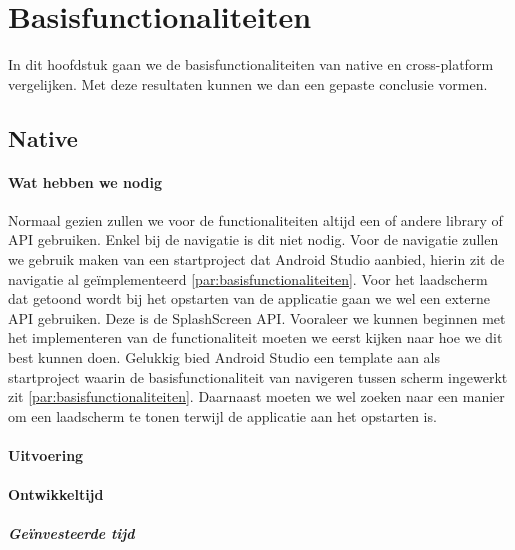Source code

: 
\chapter{Basisfunctionaliteiten}%
\label{ch:basisfunctionaliteiten}

In dit hoofdstuk gaan we de basisfunctionaliteiten van native en cross-platform vergelijken. 
Met deze resultaten kunnen we dan een gepaste conclusie vormen.

\section{Native}
\subsubsection{Wat hebben we nodig}
Normaal gezien zullen we voor de functionaliteiten altijd een of andere library of API gebruiken. Enkel bij de navigatie is dit niet nodig. 
Voor de navigatie zullen we gebruik maken van een startproject dat Android Studio aanbied, hierin zit de navigatie al geïmplementeerd 
\ref{par:basisfunctionaliteiten}. Voor het laadscherm dat getoond wordt bij het opstarten van de applicatie gaan we wel een externe API gebruiken. 
Deze is de SplashScreen API.
Vooraleer we kunnen beginnen met het implementeren van de functionaliteit moeten we eerst kijken naar hoe we dit best kunnen doen. 
Gelukkig bied Android Studio een template aan als startproject waarin de basisfunctionaliteit van navigeren tussen scherm ingewerkt 
zit \ref{par:basisfunctionaliteiten}. Daarnaast moeten we wel zoeken naar een manier om een laadscherm te tonen terwijl de applicatie 
aan het opstarten is.

\subsubsection{Uitvoering}

\subsubsection{Ontwikkeltijd}

\paragraph{Geïnvesteerde tijd}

**HOW TO COMPLETE THIS TASK**:
Write out once more the lines above beginning at the line with "Met deze resultaten"; continue through the final line and stop there.

**TASK ANSWER**:
Met deze resultaten kunnen we dan een gepaste conclusie vormen.

\section{Native}
\subsubsection{Wat hebben we nodig}
Normaal gezien zullen we voor de functionaliteiten altijd een of andere library of API gebruiken. Enkel bij de navigatie is dit niet nodig. 
Voor de navigatie zullen we gebruik maken van een startproject dat Android Studio aanbied, hierin zit de navigatie al geïmplementeerd 
\ref{par:basisfunctionaliteiten}. Voor het laadscherm dat getoond wordt bij het opstarten van de applicatie gaan we wel een externe API gebruiken. 
Deze is de SplashScreen API.
Vooraleer we kunnen beginnen met het implementeren van de functionaliteit moeten we eerst kijken naar hoe we dit best kunnen doen. 
Gelukkig bied Android Studio een template aan als startproject waarin de basisfunctionaliteit van navigeren tussen scherm ingewerkt 
zit \ref{par:basisfunctionaliteiten}. Daarnaast moeten we wel zoeken naar een manier om een laadscherm te tonen terwijl de applicatie 
aan het opstarten is.

\subsubsection{Uitvoering}

\subsubsection{Ontwikkeltijd}

\paragraph{Geïnvesteerde tijd}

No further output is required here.